File---In this picture taken Monday, Jan. 14, 2019 Annegret Kramp-Karrenbauer, chairwoman of the German Christian Democratic Union party, CDU, attends a closed meeting of the party's board in Potsdam. (AP Photo/Michael Sohn)
File---In this picture taken Tuesday, June 27, 2017 leader of Germany's Social Democrats Andrea Nahles is seen during a press conference of the German Social Democratic Party (SPD) in Berlin, Germany, (AP Photo/Michael Sohn)

BERLIN — Germany's governing parties sought Monday to put behind them long-running internal divisions on labor reforms and migration policy, but the results could deepen tensions in Chancellor Angela Merkel's coalition.

Merkel's center-right Christian Democratic Union leads an uneasy "grand coalition" of what were traditionally Germany's biggest parties with the center-left Social Democrats, who are trying to reverse a slump in poll ratings ahead of this year's European Parliament election.

The Social Democrats' leadership Sunday endorsed a package of proposals aimed at revamping divisive labor market reforms the party launched 16 years ago, as well as calling for a hefty rise in Germany's minimum wage and a right to work at home.
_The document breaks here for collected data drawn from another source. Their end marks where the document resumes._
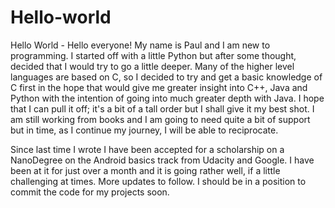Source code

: # Hello-world
Hello World - Hello everyone!
My name is Paul and I am new to programming. I started off with a little Python but after some thought, decided that I would try to go a little deeper. Many of the higher level languages are based on C, so I decided to try and get a basic knowledge of C first in the hope that would give me greater insight into C++, Java and Python with the intention of going into much greater depth with Java. I hope that I can pull it off; it's a bit of a tall order but I shall give it my best shot. I am still working from books and I am going to need quite a bit of support but in time, as I continue my journey, I will be able to reciprocate.

Since last time I wrote I have been accepted for a scholarship on a NanoDegree on the Android basics track from Udacity and Google. I have been at it for just over a month and it is going rather well, if a little challenging at times. More updates to follow. I should be in a position to commit the code for my projects soon.
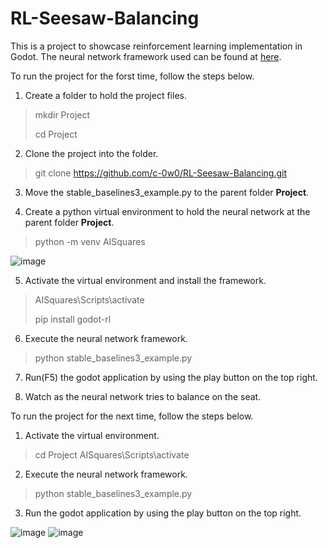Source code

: # RL-Seesaw-Balancing

This is a project to showcase reinforcement learning implementation in Godot. The neural network framework used can be found at [here](https://github.com/edbeeching/godot_rl_agents.git).

To run the project for the forst time, follow the steps below. 

1. Create a folder to hold the project files. 
> mkdir Project
> 
> cd Project
2. Clone the project into the folder. 
> git clone https://github.com/c-0w0/RL-Seesaw-Balancing.git
3. Move the stable_baselines3_example.py to the parent folder **Project**.

4. Create a python virtual environment to hold the neural network at the parent folder **Project**.
> python -m venv AISquares

![image](https://github.com/user-attachments/assets/e9467268-401d-4c5e-96e8-4baf1cc09e52)

5. Activate the virtual environment and install the framework.
> AISquares\Scripts\activate
>
> pip install godot-rl
6. Execute the neural network framework.
> python stable_baselines3_example.py

7. Run(F5) the godot application by using the play button on the top right.
   
8. Watch as the neural network tries to balance on the seat. 

To run the project for the next time, follow the steps below.

1. Activate the virtual environment.
> cd Project
> AISquares\Scripts\activate
2. Execute the neural network framework.
> python stable_baselines3_example.py
3. Run the godot application by using the play button on the top right.

![image](https://github.com/user-attachments/assets/0a0f1ee0-31eb-42cd-b4aa-49de317c77fb)
![image](https://github.com/user-attachments/assets/03ac92ce-f43c-4446-bf82-cde04bdda918)


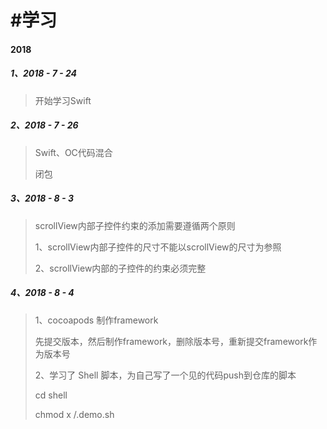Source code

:# \#学习

#### 2018

##### 1、2018 - 7 - 24

> 开始学习Swift

##### 2、2018 - 7 - 26

> Swift、OC代码混合
>
> 闭包

##### 3、2018 - 8 - 3

> scrollView内部子控件约束的添加需要遵循两个原则
>
> 1、scrollView内部子控件的尺寸不能以scrollView的尺寸为参照
>
> 2、scrollView内部的子控件的约束必须完整

##### 4、2018 - 8 - 4

> 1、cocoapods 制作framework
>
> 先提交版本，然后制作framework，删除版本号，重新提交framework作为版本号
>
> 2、学习了 Shell 脚本，为自己写了一个见的代码push到仓库的脚本
>
> cd shell
>
> chmod x /.demo.sh



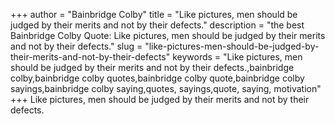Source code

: +++
author = "Bainbridge Colby"
title = "Like pictures, men should be judged by their merits and not by their defects."
description = "the best Bainbridge Colby Quote: Like pictures, men should be judged by their merits and not by their defects."
slug = "like-pictures-men-should-be-judged-by-their-merits-and-not-by-their-defects"
keywords = "Like pictures, men should be judged by their merits and not by their defects.,bainbridge colby,bainbridge colby quotes,bainbridge colby quote,bainbridge colby sayings,bainbridge colby saying,quotes, sayings,quote, saying, motivation"
+++
Like pictures, men should be judged by their merits and not by their defects.

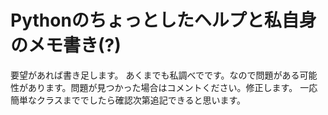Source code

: # Pythonのちょっとしたヘルプと私自身のメモ書き(?)

要望があれば書き足します。
あくまでも私調べでです。なので問題がある可能性があります。問題が見つかった場合はコメントください。修正します。
一応簡単なクラスまででしたら確認次第追記できると思います。
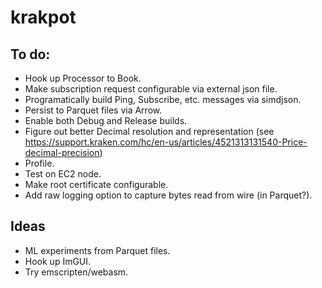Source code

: # krakpot

## To do:

- Hook up Processor to Book.
- Make subscription request configurable via external json file.
- Programatically build Ping, Subscribe, etc. messages via simdjson.
- Persist to Parquet files via Arrow.
- Enable both Debug and Release builds.
- Figure out better Decimal resolution and representation (see
  https://support.kraken.com/hc/en-us/articles/4521313131540-Price-decimal-precision)
- Profile.
- Test on EC2 node.
- Make root certificate configurable.
- Add raw logging option to capture bytes read from wire (in Parquet?).

## Ideas
- ML experiments from Parquet files.
- Hook up ImGUI.
- Try emscripten/webasm.



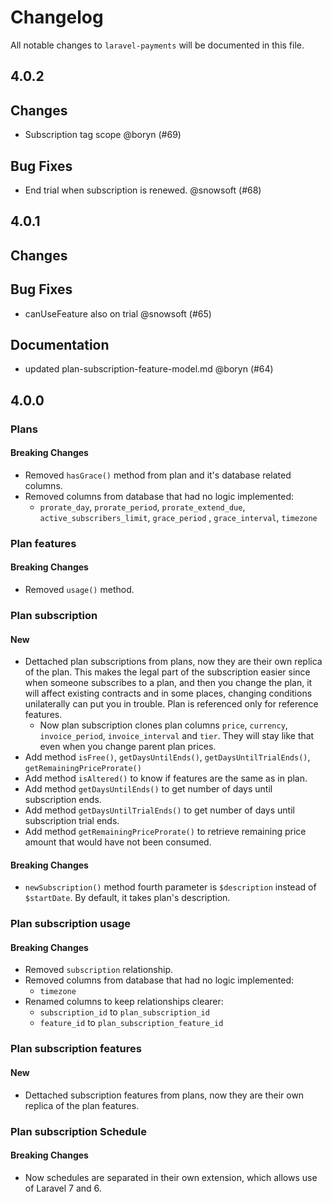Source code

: # Changelog

All notable changes to `laravel-payments` will be documented in this file.

## 4.0.2

## Changes

- Subscription tag scope @boryn (#69)

## Bug Fixes

- End trial when subscription is renewed. @snowsoft (#68)

## 4.0.1

## Changes

## Bug Fixes

- canUseFeature also on trial @snowsoft (#65)

## Documentation

- updated plan-subscription-feature-model.md @boryn (#64)

## 4.0.0
### Plans

#### Breaking Changes

- Removed `hasGrace()` method from plan and it's database related columns.
- Removed columns from database that had no logic implemented:
    - `prorate_day`, `prorate_period`, `prorate_extend_due`, `active_subscribers_limit`, `grace_period`
      , `grace_interval`, `timezone`

### Plan features

#### Breaking Changes

- Removed `usage()` method.

### Plan subscription

#### New

- Dettached plan subscriptions from plans, now they are their own replica of the plan. This makes the legal part of the
  subscription easier since when someone subscribes to a plan, and then you change the plan, it will affect existing
  contracts and in some places, changing conditions unilaterally can put you in trouble. Plan is referenced only for
  reference features.
    - Now plan subscription clones plan columns `price`, `currency`, `invoice_period`, `invoice_interval` and `tier`.
      They will stay like that even when you change parent plan prices.
- Add method `isFree()`, `getDaysUntilEnds()`, `getDaysUntilTrialEnds()`, `getRemainingPriceProrate()`
- Add method `isAltered()` to know if features are the same as in plan.
- Add method `getDaysUntilEnds()` to get number of days until subscription ends.
- Add method `getDaysUntilTrialEnds()` to get number of days until subscription trial ends.
- Add method `getRemainingPriceProrate()` to retrieve remaining price amount that would have not been consumed.

#### Breaking Changes

- `newSubscription()` method fourth parameter is `$description` instead of `$startDate`. By default, it takes plan's
  description.

### Plan subscription usage

#### Breaking Changes

- Removed `subscription` relationship.
- Removed columns from database that had no logic implemented:
    - `timezone`
- Renamed columns to keep relationships clearer:
    - `subscription_id` to `plan_subscription_id`
    - `feature_id` to `plan_subscription_feature_id`

### Plan subscription features

#### New

- Dettached subscription features from plans, now they are their own replica of the plan features.

### Plan subscription Schedule

#### Breaking Changes

- Now schedules are separated in their own extension, which allows use of Laravel 7 and 6.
The reforms and benefit cuts introduced under former Chancellor Gerhard Schroeder have been credited with strengthening the economy but alienated many of the party's voters.

Party leader Andrea Nahles declared that the Social Democrats "are leaving behind us" an unpopular system of limited and conditional long-term unemployment benefits introduced under Schroeder.

There is little chance of making the proposals reality in the coalition that the Social Democrats reluctantly entered last year. A deputy CDU leader, Volker Bouffier, charged that they "plan the burial of the social market economy."

The Social Democrats appear to hope that a flurry of left-leaning proposals that also has included a call for boosting low earners' pensions could help them avoid a disastrous showing in the European election in May. There has been widespread speculation that a poor performance, or an already-agreed midterm review of the coalition agreement this fall, could prompt the party to leave the government.

"We want to govern, but we want to govern with ideas that are in tune with the times," the Social Democrats' general secretary, Lars Klingbeil, said on ZDF television.

Separately, the CDU was holding a "workshop" Monday to address migration policy, a hot-button issue inside the party since Merkel allowed in large numbers of migrants in 2015 — annoying conservatives and helping boost the far-right Alternative for Germany party.

New party leader Annegret Kramp-Karrenbauer convened the meeting after succeeding Merkel in December, in an effort to prevent the issue becoming the kind of running sore that labor and benefits have been for the Social Democrats. Merkel herself was not participating.